• PROBLEM REQUIREMENTS:
Return every line from the records below in which the word "buildBoard" is found.

• INPUT DATA:

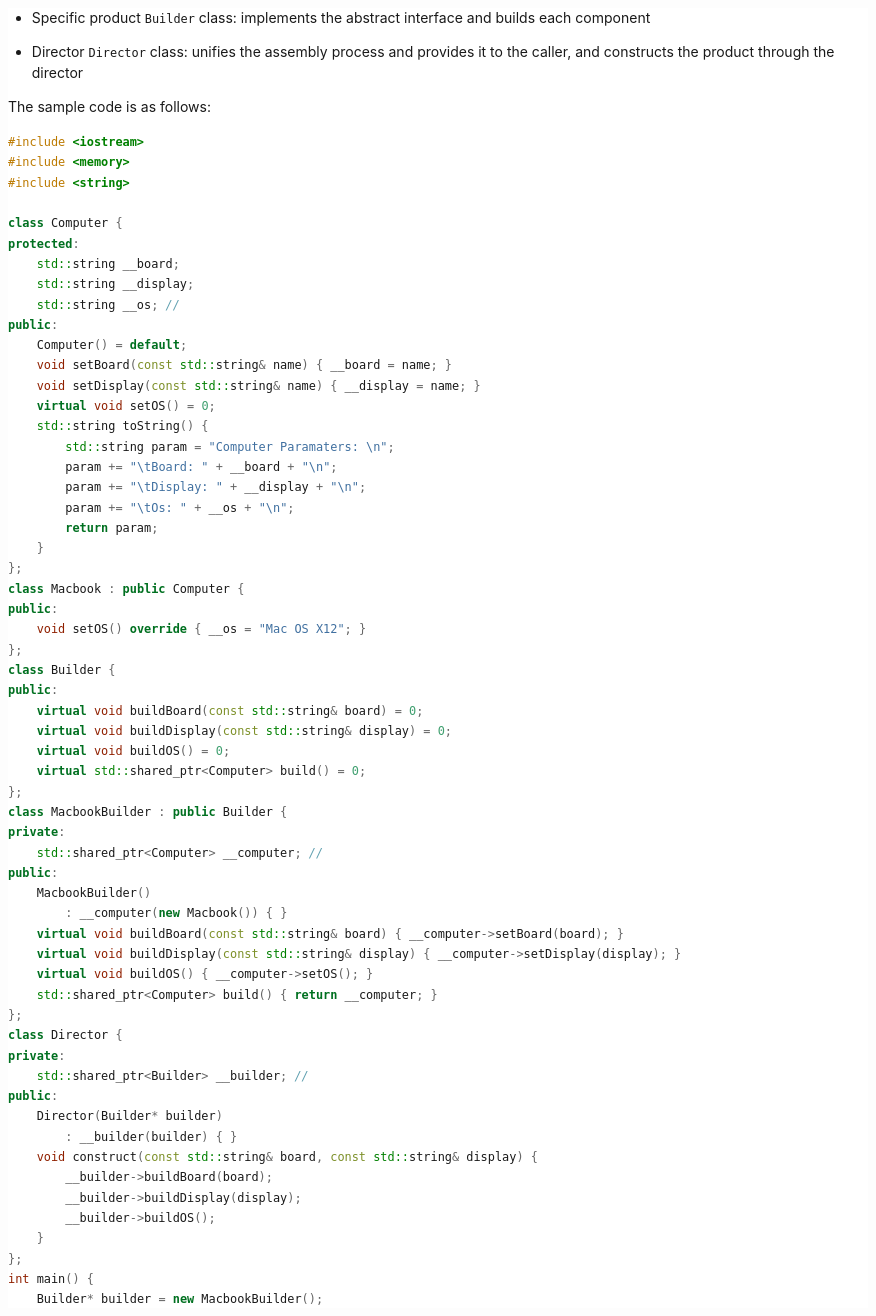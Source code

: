 - Specific product `Builder` class: implements the abstract interface and builds each component

- Director `Director` class: unifies the assembly process and provides it to the caller, and constructs the product through the director

The sample code is as follows:
```cpp
#include <iostream>
#include <memory>
#include <string>

class Computer {
protected:
    std::string __board;
    std::string __display;
    std::string __os; //
public:
    Computer() = default;
    void setBoard(const std::string& name) { __board = name; }
    void setDisplay(const std::string& name) { __display = name; }
    virtual void setOS() = 0;
    std::string toString() {
        std::string param = "Computer Paramaters: \n";
        param += "\tBoard: " + __board + "\n";
        param += "\tDisplay: " + __display + "\n";
        param += "\tOs: " + __os + "\n";
        return param;
    }
};
class Macbook : public Computer {
public:
    void setOS() override { __os = "Mac OS X12"; }
};
class Builder {
public:
    virtual void buildBoard(const std::string& board) = 0;
    virtual void buildDisplay(const std::string& display) = 0;
    virtual void buildOS() = 0;
    virtual std::shared_ptr<Computer> build() = 0;
};
class MacbookBuilder : public Builder {
private:
    std::shared_ptr<Computer> __computer; //
public:
    MacbookBuilder()
        : __computer(new Macbook()) { }
    virtual void buildBoard(const std::string& board) { __computer->setBoard(board); }
    virtual void buildDisplay(const std::string& display) { __computer->setDisplay(display); }
    virtual void buildOS() { __computer->setOS(); }
    std::shared_ptr<Computer> build() { return __computer; }
};
class Director {
private:
    std::shared_ptr<Builder> __builder; //
public:
    Director(Builder* builder)
        : __builder(builder) { }
    void construct(const std::string& board, const std::string& display) {
        __builder->buildBoard(board);
        __builder->buildDisplay(display);
        __builder->buildOS();
    }
};
int main() {
    Builder* builder = new MacbookBuilder();
```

• OUTPUT OF THE EXERCISE:
    virtual void buildBoard(const std::string& board) = 0;
    virtual void buildBoard(const std::string& board) { __computer->setBoard(board); }
        __builder->buildBoard(board);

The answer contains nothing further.